I’ve been watching her,
I think it has gone unnoticed.
Until she raises her eyebrows,

 ‘You trying to skive again, love?’

I say no, as I don’t want to seem lazy.
Wondering if I ever have skived before. 

She rifles through the 20s,
Puts half in the till, holds half up and says,

‘What do you reckon?’

I just want to look at her,
And her shape,
Juggling fragile pies into paper bags.
Teasing golden chips into floury baps,
That she can’t believe people buy for £2.20.

How her polo is snug across her hips,
She smooths it down,
In between customers,
Her collar is up and down all at once,
None of the buttons in use,
Left open to show her gold plated cross,
Flickering in the strip lights of the chippy.

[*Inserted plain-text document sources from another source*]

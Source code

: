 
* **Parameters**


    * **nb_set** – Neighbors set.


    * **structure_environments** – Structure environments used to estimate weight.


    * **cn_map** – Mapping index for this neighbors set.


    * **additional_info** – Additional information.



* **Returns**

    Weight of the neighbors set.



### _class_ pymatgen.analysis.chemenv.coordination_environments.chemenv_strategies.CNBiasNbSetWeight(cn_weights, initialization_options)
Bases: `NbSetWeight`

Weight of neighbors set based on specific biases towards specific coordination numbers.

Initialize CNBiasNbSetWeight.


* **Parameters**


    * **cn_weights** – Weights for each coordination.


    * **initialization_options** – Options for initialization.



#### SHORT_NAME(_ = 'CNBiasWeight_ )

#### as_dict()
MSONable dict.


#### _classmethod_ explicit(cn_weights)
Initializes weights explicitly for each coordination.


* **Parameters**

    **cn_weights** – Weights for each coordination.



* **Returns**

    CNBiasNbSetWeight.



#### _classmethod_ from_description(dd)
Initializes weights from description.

I think about us going for a drink,
The twenties tucked into her bra,
What the inside of her flat is like,
And what she makes us for breakfast.

I pass the time like this, daydreaming.
Peeling potatoes for a living,
Leaves a lot of space to fill.

When I get the bus home alone,
I pay with money that I didn’t steal.

Q – Can you tell us a bit about yourself and your work?
I am a queer, bisexual, working class poet from Hereford. Mostly, I write for film, audio and performance. I tell stories from my part of the world, and

try to start conversations around masculinity, class, and queer identity

I run an LGBTQ+ youth group. I love Drag, and Strongman.

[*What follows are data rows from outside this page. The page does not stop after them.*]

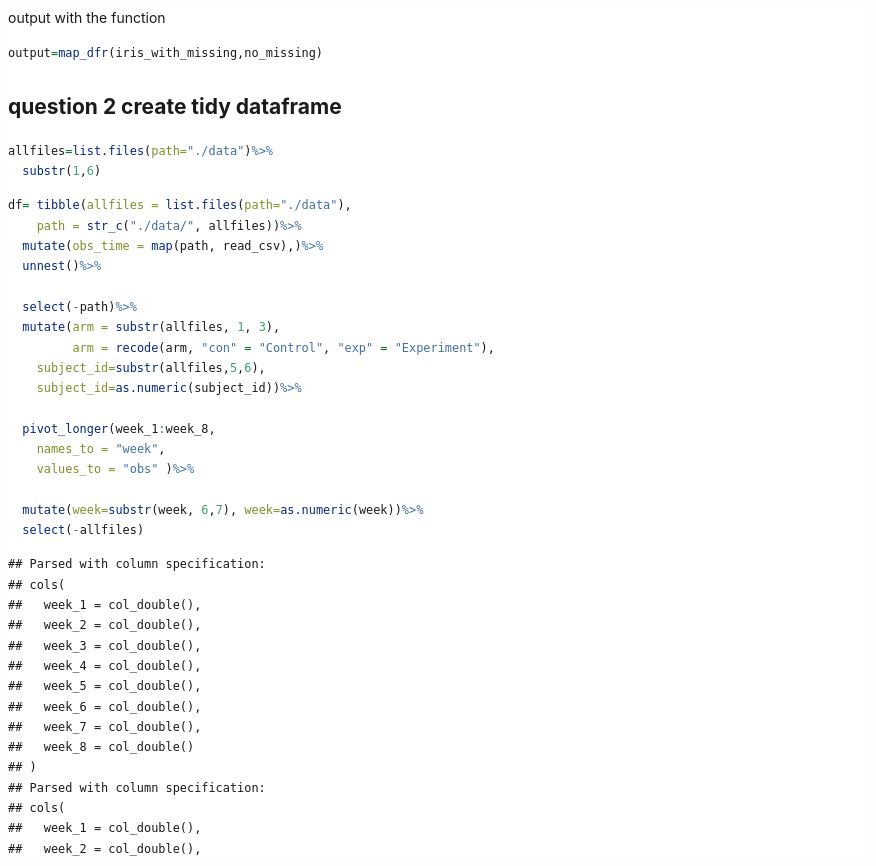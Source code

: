 output with the function

``` r
output=map_dfr(iris_with_missing,no_missing)
```

## question 2 create tidy dataframe

``` r
allfiles=list.files(path="./data")%>%
  substr(1,6)
```

``` r
df= tibble(allfiles = list.files(path="./data"),
    path = str_c("./data/", allfiles))%>%
  mutate(obs_time = map(path, read_csv),)%>%
  unnest()%>%
  
  select(-path)%>%
  mutate(arm = substr(allfiles, 1, 3),
         arm = recode(arm, "con" = "Control", "exp" = "Experiment"),
    subject_id=substr(allfiles,5,6),
    subject_id=as.numeric(subject_id))%>%
  
  pivot_longer(week_1:week_8,
    names_to = "week",
    values_to = "obs" )%>%
  
  mutate(week=substr(week, 6,7), week=as.numeric(week))%>%
  select(-allfiles)
```

    ## Parsed with column specification:
    ## cols(
    ##   week_1 = col_double(),
    ##   week_2 = col_double(),
    ##   week_3 = col_double(),
    ##   week_4 = col_double(),
    ##   week_5 = col_double(),
    ##   week_6 = col_double(),
    ##   week_7 = col_double(),
    ##   week_8 = col_double()
    ## )
    ## Parsed with column specification:
    ## cols(
    ##   week_1 = col_double(),
    ##   week_2 = col_double(),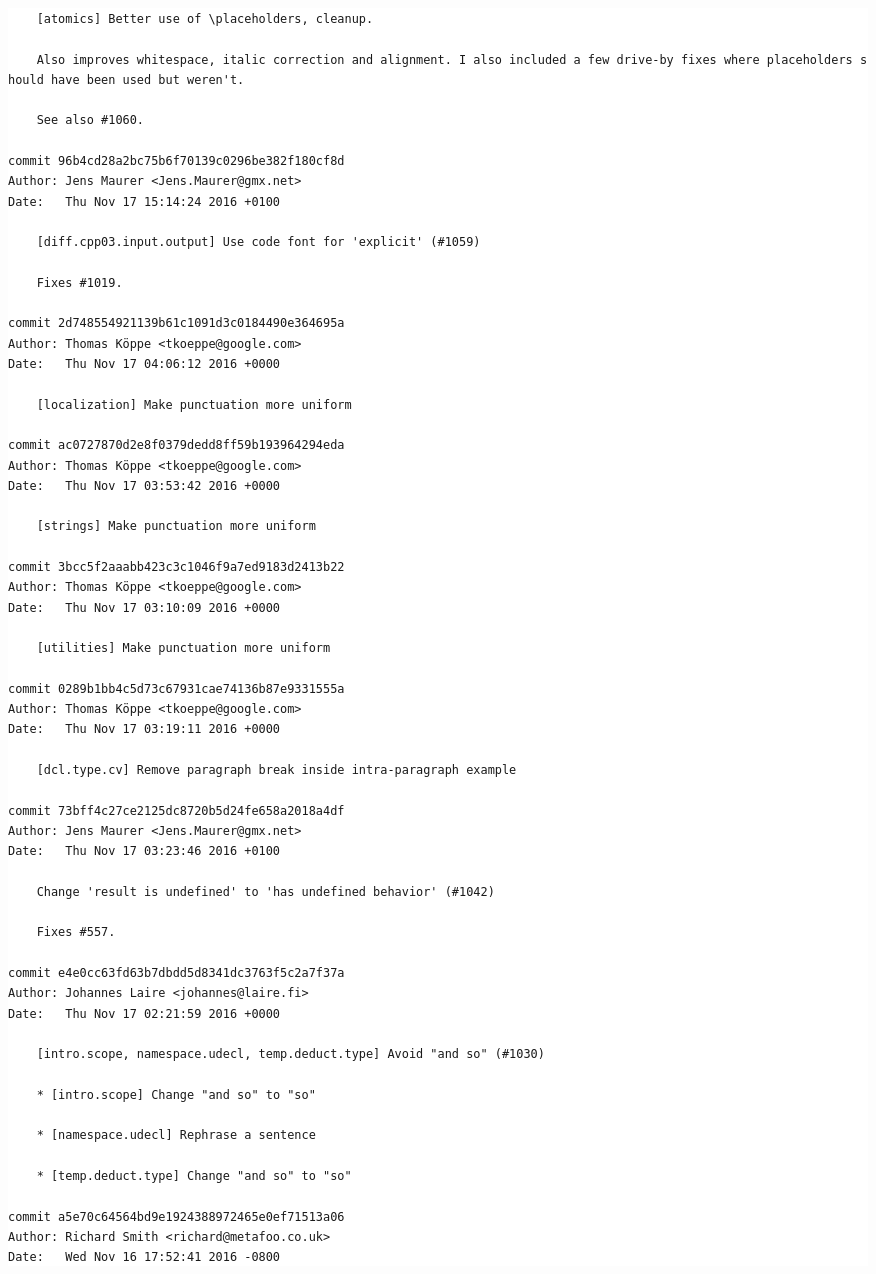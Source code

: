         [atomics] Better use of \placeholders, cleanup.

        Also improves whitespace, italic correction and alignment. I also included a few drive-by fixes where placeholders should have been used but weren't.

        See also #1060.

    commit 96b4cd28a2bc75b6f70139c0296be382f180cf8d
    Author: Jens Maurer <Jens.Maurer@gmx.net>
    Date:   Thu Nov 17 15:14:24 2016 +0100

        [diff.cpp03.input.output] Use code font for 'explicit' (#1059)

        Fixes #1019.

    commit 2d748554921139b61c1091d3c0184490e364695a
    Author: Thomas Köppe <tkoeppe@google.com>
    Date:   Thu Nov 17 04:06:12 2016 +0000

        [localization] Make punctuation more uniform

    commit ac0727870d2e8f0379dedd8ff59b193964294eda
    Author: Thomas Köppe <tkoeppe@google.com>
    Date:   Thu Nov 17 03:53:42 2016 +0000

        [strings] Make punctuation more uniform

    commit 3bcc5f2aaabb423c3c1046f9a7ed9183d2413b22
    Author: Thomas Köppe <tkoeppe@google.com>
    Date:   Thu Nov 17 03:10:09 2016 +0000

        [utilities] Make punctuation more uniform

    commit 0289b1bb4c5d73c67931cae74136b87e9331555a
    Author: Thomas Köppe <tkoeppe@google.com>
    Date:   Thu Nov 17 03:19:11 2016 +0000

        [dcl.type.cv] Remove paragraph break inside intra-paragraph example

    commit 73bff4c27ce2125dc8720b5d24fe658a2018a4df
    Author: Jens Maurer <Jens.Maurer@gmx.net>
    Date:   Thu Nov 17 03:23:46 2016 +0100

        Change 'result is undefined' to 'has undefined behavior' (#1042)

        Fixes #557.

    commit e4e0cc63fd63b7dbdd5d8341dc3763f5c2a7f37a
    Author: Johannes Laire <johannes@laire.fi>
    Date:   Thu Nov 17 02:21:59 2016 +0000

        [intro.scope, namespace.udecl, temp.deduct.type] Avoid "and so" (#1030)

        * [intro.scope] Change "and so" to "so"

        * [namespace.udecl] Rephrase a sentence

        * [temp.deduct.type] Change "and so" to "so"

    commit a5e70c64564bd9e1924388972465e0ef71513a06
    Author: Richard Smith <richard@metafoo.co.uk>
    Date:   Wed Nov 16 17:52:41 2016 -0800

Q – How does your work incorporate your queerness?
Whatever I try and write there is always something about queerness, class or gender in there. I think it’s unavoidable, at least it is for me. I write a lot about my ‘awakenings’, you know, the hints that

I wasn’t quite like the other boys.

I like how they tell you so much about a person.

For me, a working class kid in rural Herefordshire, Kerrang magazine was where I first saw the adrongny that made me ask a lot of questions about myself. Art and performance allows some room for different gender expression and sexuality, at least for white middle class men. So, without these expressions that I accessed through TV, dial up internet and a newsagents,

without these works of art, how long would it have taken me to work out who I was?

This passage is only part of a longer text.